### What is required
Please say how many lines in the records below contain the word "false", giving only the number.

### Records provided
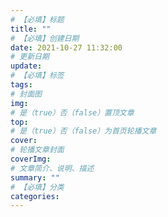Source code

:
 ```yaml
---
# 【必填】标题
title: ""
# 【必填】创建日期
date: 2021-10-27 11:32:00
# 更新日期
update: 
# 【必填】标签
tags: 
# 封面图
img: 
# 是（true）否（false）置顶文章
top:
# 是（true）否（false）为首页轮播文章
cover: 
# 轮播文章封面
coverImg: 
# 文章简介、说明、描述
summary: ""
# 【必填】分类
categories: 
---
```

### Response area
2